2011-02-20

Tourist in one´s own backyard

I have a few half-read books lying around and just finished this one, "Apple of my Eye" by Helene Hanff. As you may remember, she wrote one of my favourite books, "84 Charing Cross Road". This book came in 1977, and is a sort of guide book to New York, by the quintessential New Yorker herself. It´s not any guide book of course, it´s more of a story about how Helene and her friend Patsy, who´s even born there, does New York and goes to all those places they tell every visiter to see, but have never actually been to themselves.

It´s like that for everyone. Where we live, we live, we don´t go touristing, unless we make a conscious decision to and put quite a bit of effort into it. I don´t know why it´s harder to be a tourist in one´s own backyard, but it is. It´s not about time and money, it´s something more deeply psychological.

It´s a charming book, as I absolutely expected any book written by Hanff to be. The facts are portioned out as part of the story about these two slightly potty middle-aged ladies, not always in agreement about what is useful information to a tourist. They are ambitious and brave, as when they venture up to the top of the World Trade Center, even though they both suffer badly from vertigo (which seems an unpractical affliction to have in the world´s most skyscraper-dense area).

It sounds a bit like this:

"President Washington," I told Patsy - though I knew from experience that the minute you start a sentence with "President Washington" everybody stops listening - "used to stroll here on summer evenings with his wife and the members of his Cabinet and their wives, back in 1789 when New York was the nation´s capital."
By this time, Patsy wasn´t even within earshot. There are memorial stones in Battery Park, honoring immigrants who died in their adopted country´s wars, and Patsy was darting from stone to stone, rapping out: "Who´s on this slab? Did you write him down? Who´s on that slab over there? Did you read this one? Write it down. You´re not writing anything down!"
"What do I want with every name on every stone?" I demanded.
"Well, I just think you´re being very haphazard about this!" said Patsy. "Somewhere in this book you´d better write: Everything in this book is half-accurate."

It´s rather clever and very amusing.
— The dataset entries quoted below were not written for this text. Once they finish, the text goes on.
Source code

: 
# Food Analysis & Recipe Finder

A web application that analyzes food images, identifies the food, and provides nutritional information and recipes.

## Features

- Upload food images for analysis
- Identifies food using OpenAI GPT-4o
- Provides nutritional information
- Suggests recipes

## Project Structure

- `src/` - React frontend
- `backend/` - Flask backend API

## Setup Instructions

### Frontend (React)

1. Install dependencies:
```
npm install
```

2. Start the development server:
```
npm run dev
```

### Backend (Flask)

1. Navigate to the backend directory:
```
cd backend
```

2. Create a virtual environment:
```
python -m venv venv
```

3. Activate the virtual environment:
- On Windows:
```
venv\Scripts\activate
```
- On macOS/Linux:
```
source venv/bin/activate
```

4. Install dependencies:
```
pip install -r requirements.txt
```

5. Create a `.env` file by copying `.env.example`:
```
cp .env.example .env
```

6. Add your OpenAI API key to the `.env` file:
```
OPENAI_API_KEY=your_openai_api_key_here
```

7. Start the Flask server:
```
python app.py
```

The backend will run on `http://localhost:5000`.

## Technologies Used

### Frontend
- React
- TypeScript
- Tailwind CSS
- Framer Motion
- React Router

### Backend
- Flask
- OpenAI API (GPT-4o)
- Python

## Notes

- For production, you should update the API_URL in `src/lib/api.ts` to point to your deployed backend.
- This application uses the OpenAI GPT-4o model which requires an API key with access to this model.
For a while I thought that Patsy must be a literary invention, but at the end of the book there are a number of appendixes to this edition that came in 1988, and sadly one informs the reader that Patsy passed away from cancer only three years after this book first came out.

I´m sure the book works as a general orientation even now, if you are planning to make a New York trip, and it also works as just an amusing story about two ladies going touristing in their own town. It has that same feel-good quality that all Hanff´s books have. It makes me think of those travel stories by Jenny Diski. I wish she would write a book about her home town Cambridge, I´m sure that too would be something to read.